[[ Data for processing, beginning ]]
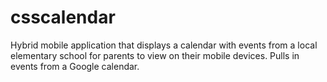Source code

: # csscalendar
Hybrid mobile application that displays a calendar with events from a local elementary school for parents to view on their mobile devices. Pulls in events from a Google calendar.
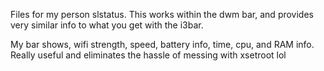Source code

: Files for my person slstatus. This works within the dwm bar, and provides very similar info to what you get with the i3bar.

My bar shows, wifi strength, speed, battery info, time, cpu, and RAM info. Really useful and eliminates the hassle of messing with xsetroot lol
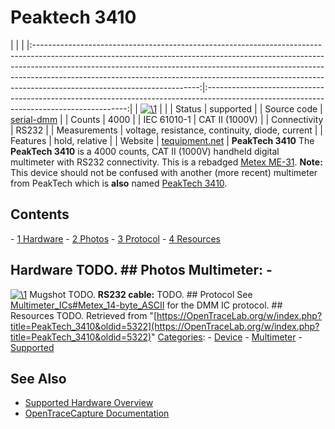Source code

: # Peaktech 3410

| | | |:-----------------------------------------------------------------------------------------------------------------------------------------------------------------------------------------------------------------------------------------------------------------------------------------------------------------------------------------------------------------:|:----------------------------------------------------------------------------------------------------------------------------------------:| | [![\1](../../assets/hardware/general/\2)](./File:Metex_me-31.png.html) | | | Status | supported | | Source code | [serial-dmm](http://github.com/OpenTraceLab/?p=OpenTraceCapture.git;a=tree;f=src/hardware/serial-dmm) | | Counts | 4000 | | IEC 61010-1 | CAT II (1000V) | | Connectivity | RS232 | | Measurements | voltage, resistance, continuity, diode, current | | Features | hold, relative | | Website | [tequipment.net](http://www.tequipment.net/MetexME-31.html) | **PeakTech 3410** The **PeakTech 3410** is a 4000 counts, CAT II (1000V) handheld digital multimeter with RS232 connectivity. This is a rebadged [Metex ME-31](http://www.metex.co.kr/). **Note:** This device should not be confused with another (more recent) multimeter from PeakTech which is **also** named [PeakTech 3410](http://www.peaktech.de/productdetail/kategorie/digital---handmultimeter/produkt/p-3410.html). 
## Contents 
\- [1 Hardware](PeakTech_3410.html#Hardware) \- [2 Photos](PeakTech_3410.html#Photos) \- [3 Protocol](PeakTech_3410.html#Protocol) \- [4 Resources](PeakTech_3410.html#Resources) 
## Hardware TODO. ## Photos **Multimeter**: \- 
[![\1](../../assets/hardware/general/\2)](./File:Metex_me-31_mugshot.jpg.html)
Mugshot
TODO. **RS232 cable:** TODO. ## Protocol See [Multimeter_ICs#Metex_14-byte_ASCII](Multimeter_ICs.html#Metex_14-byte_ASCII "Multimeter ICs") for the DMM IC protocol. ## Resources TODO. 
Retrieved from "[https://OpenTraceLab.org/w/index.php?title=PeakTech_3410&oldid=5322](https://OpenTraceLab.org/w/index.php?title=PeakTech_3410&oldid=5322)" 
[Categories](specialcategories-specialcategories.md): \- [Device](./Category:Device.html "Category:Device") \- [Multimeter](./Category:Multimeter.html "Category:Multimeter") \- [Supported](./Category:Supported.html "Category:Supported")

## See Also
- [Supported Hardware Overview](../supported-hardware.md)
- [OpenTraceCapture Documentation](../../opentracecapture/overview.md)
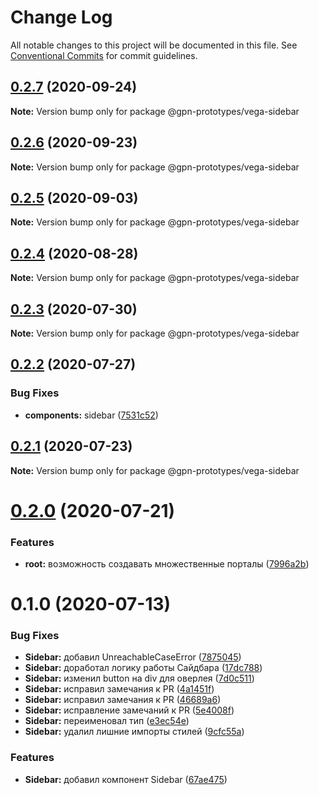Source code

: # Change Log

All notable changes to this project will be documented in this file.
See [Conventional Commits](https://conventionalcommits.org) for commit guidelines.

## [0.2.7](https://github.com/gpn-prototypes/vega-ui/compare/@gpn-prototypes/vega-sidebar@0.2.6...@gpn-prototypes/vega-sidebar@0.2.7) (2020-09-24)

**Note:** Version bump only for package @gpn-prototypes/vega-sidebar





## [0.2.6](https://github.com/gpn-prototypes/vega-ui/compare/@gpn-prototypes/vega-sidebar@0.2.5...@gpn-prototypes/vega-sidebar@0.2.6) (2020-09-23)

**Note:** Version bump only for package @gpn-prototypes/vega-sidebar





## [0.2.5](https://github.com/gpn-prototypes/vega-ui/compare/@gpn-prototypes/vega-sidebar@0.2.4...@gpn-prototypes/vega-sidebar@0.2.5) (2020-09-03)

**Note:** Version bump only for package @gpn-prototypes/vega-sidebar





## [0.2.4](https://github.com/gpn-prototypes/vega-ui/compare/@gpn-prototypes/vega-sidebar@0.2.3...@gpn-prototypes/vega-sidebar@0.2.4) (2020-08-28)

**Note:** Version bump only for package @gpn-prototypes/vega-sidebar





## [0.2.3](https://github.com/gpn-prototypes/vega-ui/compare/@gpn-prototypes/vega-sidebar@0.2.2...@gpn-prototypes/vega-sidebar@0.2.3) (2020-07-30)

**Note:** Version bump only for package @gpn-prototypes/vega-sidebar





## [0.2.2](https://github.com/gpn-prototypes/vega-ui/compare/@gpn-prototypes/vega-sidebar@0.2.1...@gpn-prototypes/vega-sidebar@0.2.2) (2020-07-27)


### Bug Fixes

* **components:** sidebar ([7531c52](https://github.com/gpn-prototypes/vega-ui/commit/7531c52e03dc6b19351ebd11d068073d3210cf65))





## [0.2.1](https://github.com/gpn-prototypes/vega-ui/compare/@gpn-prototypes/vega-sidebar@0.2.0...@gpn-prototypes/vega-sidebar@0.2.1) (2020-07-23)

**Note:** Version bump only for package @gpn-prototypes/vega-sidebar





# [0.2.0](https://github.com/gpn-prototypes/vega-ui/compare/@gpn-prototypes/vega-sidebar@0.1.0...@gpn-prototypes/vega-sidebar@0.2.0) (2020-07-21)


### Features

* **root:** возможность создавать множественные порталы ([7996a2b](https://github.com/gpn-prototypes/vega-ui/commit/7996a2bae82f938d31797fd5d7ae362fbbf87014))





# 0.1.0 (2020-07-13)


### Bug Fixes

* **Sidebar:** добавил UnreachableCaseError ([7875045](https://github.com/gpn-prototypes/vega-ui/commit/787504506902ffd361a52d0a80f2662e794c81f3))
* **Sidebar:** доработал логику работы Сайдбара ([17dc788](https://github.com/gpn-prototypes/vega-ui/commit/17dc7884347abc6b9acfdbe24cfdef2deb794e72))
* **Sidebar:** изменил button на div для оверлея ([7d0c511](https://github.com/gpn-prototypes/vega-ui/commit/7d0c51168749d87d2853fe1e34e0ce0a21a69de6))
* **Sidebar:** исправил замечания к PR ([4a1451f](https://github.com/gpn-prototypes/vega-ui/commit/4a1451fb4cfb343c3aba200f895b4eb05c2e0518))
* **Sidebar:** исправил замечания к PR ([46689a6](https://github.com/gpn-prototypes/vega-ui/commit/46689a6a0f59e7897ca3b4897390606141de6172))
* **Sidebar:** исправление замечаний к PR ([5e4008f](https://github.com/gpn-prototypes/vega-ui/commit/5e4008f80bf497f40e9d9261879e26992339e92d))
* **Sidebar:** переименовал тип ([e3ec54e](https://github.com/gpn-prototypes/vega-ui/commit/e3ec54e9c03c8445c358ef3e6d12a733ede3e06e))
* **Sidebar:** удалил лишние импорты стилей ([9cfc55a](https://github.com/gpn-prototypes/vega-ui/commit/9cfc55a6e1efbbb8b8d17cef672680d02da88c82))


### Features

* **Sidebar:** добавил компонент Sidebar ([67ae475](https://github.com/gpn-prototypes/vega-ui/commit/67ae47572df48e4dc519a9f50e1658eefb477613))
[[ Data for processing, end ]]
Find every line above where the word "Protocol" occurs, and copy that line.

## Task result
\- [1 Hardware](PeakTech_3410.html#Hardware) \- [2 Photos](PeakTech_3410.html#Photos) \- [3 Protocol](PeakTech_3410.html#Protocol) \- [4 Resources](PeakTech_3410.html#Resources) 
TODO. **RS232 cable:** TODO. ## Protocol See [Multimeter_ICs#Metex_14-byte_ASCII](Multimeter_ICs.html#Metex_14-byte_ASCII "Multimeter ICs") for the DMM IC protocol. ## Resources TODO. 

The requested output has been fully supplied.